Denver blitzes Edwards to get the ball out of his hands, so Minnesota immediately goes into a pick and roll out of the outlet valve with Mike Conley. Jokić neither plays drop to contain nor plays at the level to contest. A good screen on a banged-up KCP and it's a wide open 3-pointer.

Jokić looked tired, which is concerning after a series vs. the Lakers he failed to dominate and four days rest.

Meanwhile, the Wolves did what they did to the Suns from the start of these playoffs: look hungrier, look more prepared and go for the jugular on every possession. Their offense struggled in the first half and then went ballistic in the second half with a 165 offensive rating. They shot 71% from the field and 58% from 3-point range in the second half. Minnesota has been a team that gets better as the game goes along all season.

In Game 1, they were the hungrier team with the hungriest player on the floor in Edwards.

Edwards let folks know about it after the game, too, including this gem, regarding how he got going.

"My teammates found me for a lot of easy layups. I've never had so many easy layups in my life," Edwards said. "So it was fun."

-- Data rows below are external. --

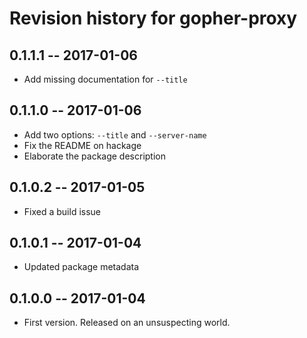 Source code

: # Revision history for gopher-proxy

## 0.1.1.1 -- 2017-01-06

* Add missing documentation for `--title`

## 0.1.1.0 -- 2017-01-06

* Add two options: `--title` and `--server-name`
* Fix the README on hackage
* Elaborate the package description

## 0.1.0.2  -- 2017-01-05

* Fixed a build issue

## 0.1.0.1  -- 2017-01-04

* Updated package metadata

## 0.1.0.0  -- 2017-01-04

* First version. Released on an unsuspecting world.
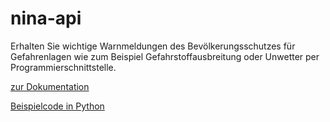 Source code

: # nina-api
Erhalten Sie wichtige Warnmeldungen des Bevölkerungsschutzes für Gefahrenlagen wie zum Beispiel Gefahrstoffausbreitung oder Unwetter per Programmierschnittstelle.

[zur Dokumentation](https://nina.api.bund.dev/)

[Beispielcode in Python](Beispielcode/Python/) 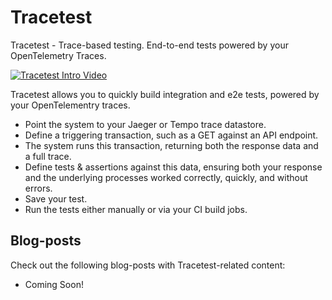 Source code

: # Tracetest

Tracetest - Trace-based testing. End-to-end tests powered by your OpenTelemetry Traces.

[![Tracetest Intro Video](http://img.youtube.com/vi/mrJBf8DA7RU/0.jpg)](http://www.youtube.com/watch?v=mrJBf8DA7RU "Tracetest End-to-End Testing, Powered by Your OpenTelemetry Traces")

Tracetest allows you to quickly build integration and e2e tests, powered by your OpenTelementry traces.

- Point the system to your Jaeger or Tempo trace datastore.
- Define a triggering transaction, such as a GET against an API endpoint.
- The system runs this transaction, returning both the response data and a full trace.
- Define tests & assertions against this data, ensuring both your response and the underlying processes worked correctly, quickly, and without errors.
- Save your test.
- Run the tests either manually or via your CI build jobs.

## **Blog-posts**

Check out the following blog-posts with Tracetest-related content:

- Coming Soon!

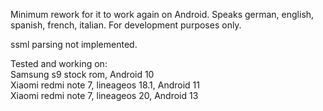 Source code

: Minimum rework for it to work again on Android. Speaks german, english, spanish, french, italian. For development purposes only.

ssml parsing not implemented.

Tested and working on:\
Samsung s9 stock rom, Android 10\
Xiaomi redmi note 7, lineageos 18.1, Android 11\
Xiaomi redmi note 7, lineageos 20, Android 13
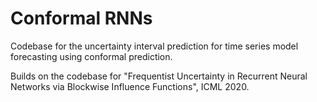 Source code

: # Conformal RNNs

Codebase for the uncertainty interval prediction for time series model forecasting using conformal prediction.

Builds on the codebase for "Frequentist Uncertainty in Recurrent Neural Networks via Blockwise Influence Functions", ICML 2020.
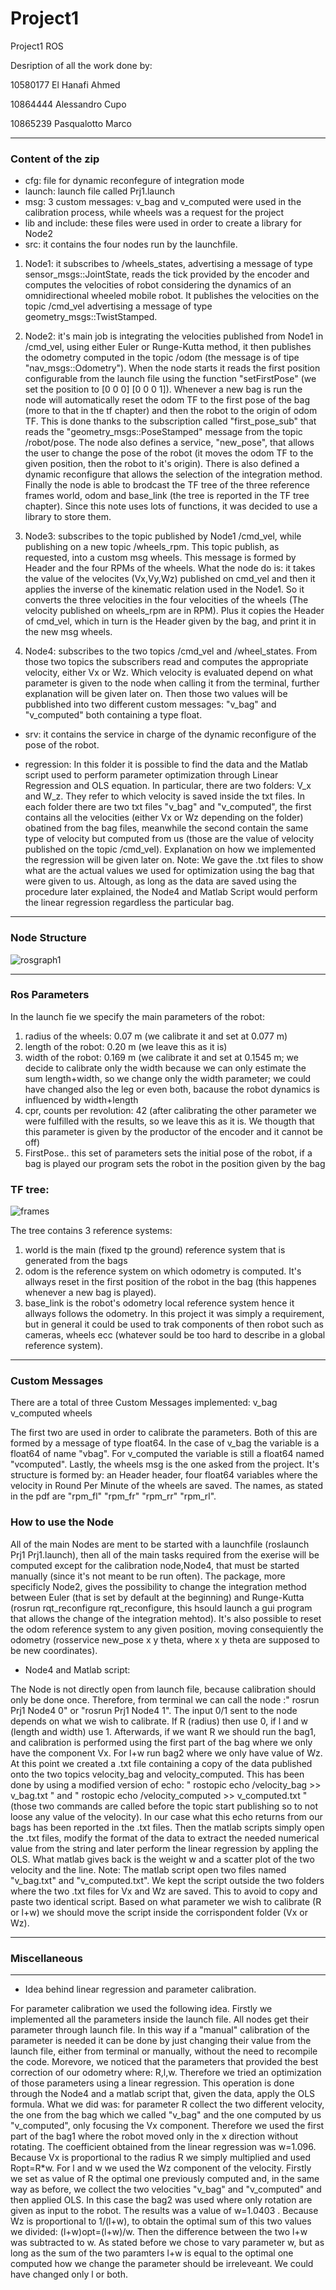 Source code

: # Project1

Project1 ROS

Desription of all the work done by:

10580177 El Hanafi Ahmed

10864444 Alessandro Cupo

10865239 Pasqualotto Marco 
***
### Content of the zip

- cfg: file for dynamic reconfegure of integration mode
- launch: launch file called Prj1.launch
- msg: 3 custom messages: v_bag and v_computed were used in the calibration process, while wheels was a request for the project
- lib and include: these files were used in order to create a library for Node2
- src: it contains the four nodes run by the launchfile. 

1) Node1: it subscribes to /wheels_states, advertising a message of type sensor_msgs::JointState, reads the tick provided by the encoder and computes the velocities of robot considering the dynamics of an omnidirectional wheeled mobile robot. It publishes the velocities on the topic /cmd_vel advertising a message of type geometry_msgs::TwistStamped.


2) Node2: it's main job is integrating the velocities published from Node1 in /cmd_vel, using either Euler or Runge-Kutta method, it then publishes the odometry computed in the topic /odom (the message is of tipe "nav_msgs::Odometry").
When the node starts it reads the first position configurable from the launch file using the function "setFirstPose" (we set the position to [0 0 0] [0 0 0 1]).
Whenever a new bag is run the node will automatically reset the odom TF to the first pose of the bag (more to that in the tf chapter) and then the robot to the origin of odom TF. This is done thanks to the subscription called "first_pose_sub" that reads the "geometry_msgs::PoseStamped" message from the topic /robot/pose.
The node also defines a service, "new_pose", that allows the user to change the pose of the robot (it moves the odom TF to the given position, then the robot to it's origin).
There is also defined a dynamic reconfigure that allows the selection of the integration method.
Finally the node is able to brodcast the TF tree of the three reference frames world, odom and base_link (the tree is reported in the TF tree chapter).
Since this note uses lots of functions, it was decided to use a library to store them.

3) Node3: subscribes to the topic published by Node1 /cmd_vel, while publishing on a new topic /wheels_rpm. This topic publish, as requested, into a custom msg wheels. This message is formed by Header and the four RPMs of the wheels. What the node do is: it takes the value of the velocites (Vx,Vy,Wz) published on cmd_vel and then it applies the inverse of the kinematic relation used in the Node1. So it converts the three velocities in the four velocities of the wheels (The velocity published on wheels_rpm are in RPM). Plus it copies the Header of cmd_vel, which in turn is the Header given by the bag, and print it in the new msg wheels.

4) Node4: subscribes to the two topics /cmd_vel and /wheel_states. From those two topics the subscribers read and computes the appropriate velocity, either Vx or Wz. Which velocity is evaluated depend on what parameter is given to the node when calling it from the terminal, further explanation will be given later on. Then those two values will be pubblished into two different custom messages: "v_bag" and "v_computed" both containing a type float. 

- srv: it contains the service in charge of the dynamic reconfigure of the pose of the robot.

- regression: In this folder it is possible to find the data and the Matlab script used to perform parameter optimization through Linear Regression and OLS equation. In particular, there are two folders: V_x and W_z. They refer to which velocity is saved inside the txt files. In each folder there are two txt files "v_bag" and "v_computed", the first contains all the velocities (either Vx or Wz depending on the folder) obatined from the bag files, meanwhile the second contain the same type of velocity but computed from us (those are the value of velocity published on the topic /cmd_vel). Explanation on how we implemented the regression will be given later on.
Note: We gave the .txt files to show what are the actual values we used for optimization using the bag that were given to us. Altough, as long as the data are saved using the procedure later explained, the Node4 and Matlab Script would perform the linear regression regardless the particular bag.

***
### Node Structure

![rosgraph1](https://user-images.githubusercontent.com/89984587/167246375-444e91f5-06f4-4803-877a-664e29af8367.png)


***

### Ros Parameters
In the launch fie we specify the main parameters of the robot:
1) radius of the wheels: 0.07 m (we calibrate it and set at 0.077 m)
2) length of the robot: 0.20 m (we leave this as it is)
3) width of the robot: 0.169 m (we calibrate it and set at 0.1545 m; we decide to calibrate only the width because we can only estimate the sum length+width, so we change only the width parameter; we could have changed also the leg or even both, bacause the robot dynamics is influenced by width+length
4) cpr, counts per revolution: 42 (after calibrating the other parameter we were fulfilled with the results, so we leave this as it is. We thougth that this parameter is given by the productor of the encoder and it cannot be off)
5) FirstPose.. this set of parameters sets the initial pose of the robot, if a bag is played our program sets the robot in the position given by the bag

### TF tree:
![frames](https://user-images.githubusercontent.com/89984587/167246068-7d34fe49-a8a9-4d9f-af66-2e3ac8182a07.png)

The tree contains 3 reference systems:
 1) world is the main (fixed tp the ground) reference system that is generated from the bags
 2) odom is the reference system on which odometry is computed. It's allways reset in the first position of the robot in the bag (this happenes whenever a new bag is played).
 3) base_link is the robot's odometry local reference system hence it allways follows the odometry. In this project it was simply a requirement, but in general it could be used to trak components of then robot such as cameras, wheels ecc (whatever sould be too hard to describe in a global reference system).
 ***
 
### Custom Messages

There are a total of three Custom Messages implemented:
v_bag 
v_computed
wheels

The first two are used in order to calibrate the parameters. Both of this are formed by a message of type float64. In the case of v_bag the variable is a float64 of name "vbag". For v_computed the variable is still a float64 named "vcomputed".
Lastly, the wheels msg is the one asked from the project. It's structure is formed by: an Header header, four float64 variables where the velocity in Round Per Minute of the wheels are saved. The names, as stated in the pdf are "rpm_fl" "rpm_fr" "rpm_rr" "rpm_rl".

### How to use the Node
All of the main Nodes are ment to be started with a launchfile (roslaunch Prj1 Prj1.launch), then all of the    main tasks required from the exerise will be computed except for the calibration node,Node4, that must be started manually (since it's not meant to be run often).
The package, more specificly Node2, gives the possibility to change the integration method between Euler (that is set by default at the beginning) and Runge-Kutta (rosrun rqt_reconfigure rqt_reconfigure, this hsould launch a gui program that allows the change of the integration mehtod).
It's also possible to reset the odom reference system to any given position, moving consequiently the odometry (rosservice new_pose x y theta, where x y theta are supposed to be new coordinates).


- Node4 and Matlab script: 

The Node is not directly open from launch file, because calibration should only be done once. Therefore, from terminal we can call the node :" rosrun Prj1 Node4 0" or "rosrun Prj1 Node4 1". The input 0/1 sent to the node depends on what we wish to calibrate. If R (radius) then use 0, if l and w (length and width) use 1. Afterwards, if we want R we should run the bag1, and calibration is performed using the first part of the bag where we only have the component Vx. For l+w run bag2 where we only have value of Wz. At this point we created a .txt file containing  a copy of the data published onto the two topics velocity_bag and velocity_computed. This has been done by using a modified version of echo: " rostopic echo /velocity_bag >> v_bag.txt " and      " rostopic echo /velocity_computed >> v_computed.txt " (those two commands are called before the topic start publishing so to not loose any value of the velocity). In our case what this echo returns from our bags has been reported in the .txt files. Then the matlab scripts simply open the .txt files, modify the format of the data to extract the needed numerical value from the string and later perform the linear regression by appling the OLS. What matlab gives back is the weight w and a scatter plot of the two velocity and the line.
Note: The matlab script open two files named "v_bag.txt" and "v_computed.txt". We kept the script outside the two folders where the two .txt files for Vx and Wz are saved. This to avoid to copy and paste two identical script. Based on what parameter we wish to calibrate (R or l+w) we should move the script inside the corrispondent folder (Vx or Wz).
 
***
 ### Miscellaneous
 **********************************
- Idea behind linear regression and parameter calibration.

 For parameter calibration we used the following idea. Firstly we implemented all the parameters inside the launch file. All nodes get their parameter through launch file. In this way if a "manual" calibration of the parameter is needed it can be done by just changing their value from the launch file, either from terminal or manually, without the need to recompile the code.
Morevore, we noticed that the parameters that provided the best correction of our odometry where: R,l,w. Therefore we tried an optimization of those parameters using a linear regression. This operation is done through the Node4 and a matlab script that, given the data, apply the OLS formula.
What we did was: for parameter R collect the two different velocity, the one from the bag which we called "v_bag" and the one computed by us "v_computed", only focusing the Vx component. Therefore we used the first part of the bag1 where the robot moved only in the x direction without rotating. The coefficient obtained from the linear regression was w=1.096. Because Vx is proportional to the radius R we simply multiplied and used Ropt=R*w. For l and w we used the Wz component of the velocity. Firstly we set as value of R the optimal one previously computed and, in the same way as before, we collect the two velocities "v_bag" and "v_computed" and then applied OLS. In this case the bag2 was used where only rotation are given as input to the robot. The results was a value of w=1.0403 . Because Wz is proportional to 1/(l+w), to obtain the optimal sum of this two values we divided: (l+w)opt=(l+w)/w. Then the difference between the two l+w was subtracted to w. As stated before we chose to vary parameter w, but as long as the sum of the two paramters l+w is equal to the optimal one computed how we change the parameter should be irreleveant. We could have changed only l or both.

The Nuggets trailed the majority of the series vs. the Lakers and trailed the majority of this game. At some point, the wait for the championship Nuggets is going to run up against a clock, with Minnesota now having home court, where it went 30-11 this season.

For Minnesota, nothing it did felt unsustainable. They weren't reliant on unsustainable shooting. Edwards delivered dagger after dagger and felt comfortable, slicing past Gordon and bodying Caldwell-Pope. The Nuggets' best defender on Edwards was likely second-year man Christian Braun, but Braun struggles more in screen navigation.

The Nuggets looked like a team that so far in the playoffs had fluffed around and not faced any consequences against a flawed and inferior Lakers team.

Against the Wolves, they fluffed around and found out.

Minnesota is not here for good vibes or to celebrate its first franchise sweep and second real playoff run. They are not just happy to be here.

They're not nice, they're Minnesota Ice. And they were absolutely sub-zero cold in how they executed in Game 1 en route to a 1-0 lead on the champs. Game 2 is Monday night in Denver.